Sources close to the Conference said Russia’s abrasive conduct during and after last month’s meeting at Helsinki “has convinced us that an appeal must be launched to world opinion to leave no doubt in the Soviet leader’s mind that civilized humanity will not tolerate a continuation of the current ‘closed gates’ policy practiced by the Soviet Union in refusing permission for its Jewish citizens to migrate abroad.”
The sources were referring to the brief meeting at Helsinki August 18 between Israeli and Soviet diplomatic delegations. It was the first such contact since Moscow broke diplomatic relations with Israel nearly 20 years ago. The Soviet delegates terminated the meeting after 90 minutes because the Israelis raised the issue of Jewish emigration from the USSR.

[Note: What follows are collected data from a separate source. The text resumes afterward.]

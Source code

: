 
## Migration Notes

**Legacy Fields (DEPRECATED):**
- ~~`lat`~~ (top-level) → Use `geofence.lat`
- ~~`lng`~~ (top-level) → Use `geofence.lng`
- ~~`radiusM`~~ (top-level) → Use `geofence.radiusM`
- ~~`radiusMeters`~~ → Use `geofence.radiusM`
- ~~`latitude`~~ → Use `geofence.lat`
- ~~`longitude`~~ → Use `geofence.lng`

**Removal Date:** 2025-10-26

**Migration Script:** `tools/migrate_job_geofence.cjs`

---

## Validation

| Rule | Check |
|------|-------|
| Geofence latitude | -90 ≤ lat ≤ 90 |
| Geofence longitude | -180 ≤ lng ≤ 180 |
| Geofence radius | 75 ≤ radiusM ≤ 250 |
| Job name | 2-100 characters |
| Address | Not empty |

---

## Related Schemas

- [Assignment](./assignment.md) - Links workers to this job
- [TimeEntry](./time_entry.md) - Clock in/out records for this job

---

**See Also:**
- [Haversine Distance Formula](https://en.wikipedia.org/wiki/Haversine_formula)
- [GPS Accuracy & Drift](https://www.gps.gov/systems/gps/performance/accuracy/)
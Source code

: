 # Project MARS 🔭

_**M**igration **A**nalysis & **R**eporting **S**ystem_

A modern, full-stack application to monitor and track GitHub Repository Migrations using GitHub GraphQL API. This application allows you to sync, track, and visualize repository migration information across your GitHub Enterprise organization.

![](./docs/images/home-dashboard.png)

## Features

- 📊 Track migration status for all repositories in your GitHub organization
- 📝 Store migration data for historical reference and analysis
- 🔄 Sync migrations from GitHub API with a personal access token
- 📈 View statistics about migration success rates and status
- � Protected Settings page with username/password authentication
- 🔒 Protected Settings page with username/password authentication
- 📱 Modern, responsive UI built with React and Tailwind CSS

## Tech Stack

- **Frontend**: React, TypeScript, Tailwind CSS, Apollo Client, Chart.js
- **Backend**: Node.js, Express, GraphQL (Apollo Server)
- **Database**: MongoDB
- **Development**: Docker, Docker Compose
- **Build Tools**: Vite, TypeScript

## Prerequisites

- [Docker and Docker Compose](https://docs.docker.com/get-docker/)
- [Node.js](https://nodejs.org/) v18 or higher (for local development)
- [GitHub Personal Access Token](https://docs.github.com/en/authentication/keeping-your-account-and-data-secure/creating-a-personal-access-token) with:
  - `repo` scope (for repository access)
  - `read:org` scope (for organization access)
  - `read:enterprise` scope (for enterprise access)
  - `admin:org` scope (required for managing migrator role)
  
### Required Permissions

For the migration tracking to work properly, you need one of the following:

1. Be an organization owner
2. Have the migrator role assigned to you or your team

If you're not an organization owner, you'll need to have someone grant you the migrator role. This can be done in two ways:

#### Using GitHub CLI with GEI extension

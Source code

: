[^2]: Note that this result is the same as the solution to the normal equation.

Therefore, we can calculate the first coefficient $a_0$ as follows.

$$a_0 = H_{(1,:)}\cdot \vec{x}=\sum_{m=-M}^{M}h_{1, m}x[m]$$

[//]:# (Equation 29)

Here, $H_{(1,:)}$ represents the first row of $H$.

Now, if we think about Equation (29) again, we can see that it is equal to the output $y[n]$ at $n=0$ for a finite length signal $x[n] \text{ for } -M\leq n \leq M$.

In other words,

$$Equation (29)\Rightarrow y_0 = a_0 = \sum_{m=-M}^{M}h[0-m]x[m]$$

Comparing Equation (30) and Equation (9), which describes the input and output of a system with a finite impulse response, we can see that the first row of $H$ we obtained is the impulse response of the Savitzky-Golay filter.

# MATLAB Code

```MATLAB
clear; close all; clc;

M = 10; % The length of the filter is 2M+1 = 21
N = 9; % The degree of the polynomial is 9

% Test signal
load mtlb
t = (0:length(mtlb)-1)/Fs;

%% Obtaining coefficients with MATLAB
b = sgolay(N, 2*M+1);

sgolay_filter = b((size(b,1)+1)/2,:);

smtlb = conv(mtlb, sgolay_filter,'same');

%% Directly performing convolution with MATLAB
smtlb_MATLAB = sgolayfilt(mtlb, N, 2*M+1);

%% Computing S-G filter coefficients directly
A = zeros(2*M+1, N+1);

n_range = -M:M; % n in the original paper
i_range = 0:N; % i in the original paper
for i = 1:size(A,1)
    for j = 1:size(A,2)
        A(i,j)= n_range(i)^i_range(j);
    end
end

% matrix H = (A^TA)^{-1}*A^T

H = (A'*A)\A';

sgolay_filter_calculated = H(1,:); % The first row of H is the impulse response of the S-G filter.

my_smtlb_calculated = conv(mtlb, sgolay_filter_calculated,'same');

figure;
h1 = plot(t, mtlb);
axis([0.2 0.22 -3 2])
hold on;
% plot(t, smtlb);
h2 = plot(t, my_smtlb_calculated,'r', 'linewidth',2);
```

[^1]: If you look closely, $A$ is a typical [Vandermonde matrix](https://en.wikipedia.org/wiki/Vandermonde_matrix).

The Conference will be attended by delegates from a dozen countries. Natan Shcharansky will take the occasion to meet with President Francois Mitterrand to thank him for his personal intervention which helped secure Shcharansky’s release last February after nine years in the Soviet Gulag. Shcharansky will be accompanied by his wife, Avital.
Others attending the conference include Leon Dulzin, chairman of the Jewish Agency and World Zionist Organization Executives; Lionel Kopelowitz, president of the Board of Deputies of British Jews; Israel Singer, secretary general of the World Jewish Congress; Abraham Forman assistant national director and head of the international affairs division of the Anti-Defamation League of B’nai B’rith; and Theo Klein, president of CRIF, the representative body of French Jews.